THE number of people dying on South Yorkshire’s roads has fallen - but more people are suffering serious injuries in road smashes.
Figures released by the Department for Transport show that there were 30 deaths on the roads in South Yorkshire in 2011, compared to 34 in 2010.
However, 441 people were seriously injured in collisions in 2011, compared to 401 the year before.
The number of people suffering slight injuries went down from 4,493 to 4,388.
Safer Roads Partnership chairman Chief Superintendent Keith Lumley, of South Yorkshire Police, said: “Ten years ago in 2002, 63 people died on South Yorkshire roads compared to 30 in 2011.
“This is testament to the hard work and dedication of our teams within the partnership to make every road user safer. Every death is a tragedy and we will strive to reduce further the numbers of people killed on our roads through what we know are successful reduction methods.
“We will continue to run initiatives that have an impact in reducing risk and casualties.

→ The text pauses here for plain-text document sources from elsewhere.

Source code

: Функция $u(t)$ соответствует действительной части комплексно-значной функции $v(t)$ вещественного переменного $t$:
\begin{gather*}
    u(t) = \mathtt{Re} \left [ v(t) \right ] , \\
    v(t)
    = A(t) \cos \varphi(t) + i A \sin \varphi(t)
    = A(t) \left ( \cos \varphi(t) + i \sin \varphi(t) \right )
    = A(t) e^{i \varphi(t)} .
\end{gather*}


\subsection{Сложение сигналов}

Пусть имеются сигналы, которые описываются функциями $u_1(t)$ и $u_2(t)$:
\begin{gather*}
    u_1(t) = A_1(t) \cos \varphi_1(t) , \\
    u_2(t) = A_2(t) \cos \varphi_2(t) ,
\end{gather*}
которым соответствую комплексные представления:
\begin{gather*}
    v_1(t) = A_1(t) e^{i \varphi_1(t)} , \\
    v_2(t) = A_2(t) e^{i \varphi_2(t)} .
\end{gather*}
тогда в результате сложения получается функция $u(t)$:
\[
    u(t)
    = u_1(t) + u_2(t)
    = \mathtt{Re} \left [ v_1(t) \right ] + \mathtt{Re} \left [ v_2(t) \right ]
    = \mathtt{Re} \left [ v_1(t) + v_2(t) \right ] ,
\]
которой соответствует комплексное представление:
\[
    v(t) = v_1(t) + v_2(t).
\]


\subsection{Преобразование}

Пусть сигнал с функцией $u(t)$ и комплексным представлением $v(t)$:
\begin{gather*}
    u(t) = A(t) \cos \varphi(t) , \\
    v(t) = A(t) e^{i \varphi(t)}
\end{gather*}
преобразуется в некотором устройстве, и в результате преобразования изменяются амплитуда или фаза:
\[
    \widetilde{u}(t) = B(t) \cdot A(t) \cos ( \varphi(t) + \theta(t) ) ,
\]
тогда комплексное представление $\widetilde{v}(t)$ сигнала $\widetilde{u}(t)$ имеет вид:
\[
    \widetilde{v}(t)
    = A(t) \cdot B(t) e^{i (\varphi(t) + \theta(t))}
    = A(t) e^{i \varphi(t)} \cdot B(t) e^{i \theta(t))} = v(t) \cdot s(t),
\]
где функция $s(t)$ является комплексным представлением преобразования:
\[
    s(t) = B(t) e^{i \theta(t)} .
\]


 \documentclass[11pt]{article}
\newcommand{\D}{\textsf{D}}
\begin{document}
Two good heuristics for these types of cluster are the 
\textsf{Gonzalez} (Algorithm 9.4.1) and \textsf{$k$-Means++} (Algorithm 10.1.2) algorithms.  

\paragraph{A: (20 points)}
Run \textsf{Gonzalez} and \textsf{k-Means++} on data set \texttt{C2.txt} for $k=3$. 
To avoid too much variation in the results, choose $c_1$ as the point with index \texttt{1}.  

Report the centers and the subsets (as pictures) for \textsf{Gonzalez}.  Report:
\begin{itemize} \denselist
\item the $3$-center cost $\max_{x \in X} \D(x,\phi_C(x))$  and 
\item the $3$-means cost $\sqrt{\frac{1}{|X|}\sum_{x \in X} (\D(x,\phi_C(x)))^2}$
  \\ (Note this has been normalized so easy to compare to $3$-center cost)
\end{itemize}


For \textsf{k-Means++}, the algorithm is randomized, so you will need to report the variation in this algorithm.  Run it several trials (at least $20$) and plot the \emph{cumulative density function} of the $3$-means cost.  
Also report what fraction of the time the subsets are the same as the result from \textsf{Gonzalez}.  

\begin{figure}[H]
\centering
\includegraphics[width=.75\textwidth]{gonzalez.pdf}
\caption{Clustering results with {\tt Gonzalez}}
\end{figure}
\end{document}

These include a range of targeted, educational-based activities and road-based engineering improvements.
“Police enforcement will also target those drivers who speed, drink and drive, drive while under the influence of drugs, illegally use mobile phones, don’t wear seatbelts or drive in a dangerous manner.
“Prosecution is often a last resort, but if it is proportionate and modifies driving behaviour leading to a life being saved, then it is worth it.”
Nationally, the number of people dying on the roads went up by 3 per cent, from 1,850 in 2010 to 1,901 in 2011.
It is the first increase in road deaths for 17 years.
Serious injuries increased by 2 per cent, rising from 22,660 in 2010 to 23,122 in 2011.
Simon Best, Institute of Advanced Motorists chief executive, said: “It is unacceptable that road deaths and serious injuries rose last year, particularly for pedestrians and cyclists who saw the greatest rises.
“Road accidents usually drop during an economic recession, so this rise is particularly concerning.
“Cutting road safety education, scrapping casualty targets, and reductions in local authority spending all suggest road safety isn’t a government priority.”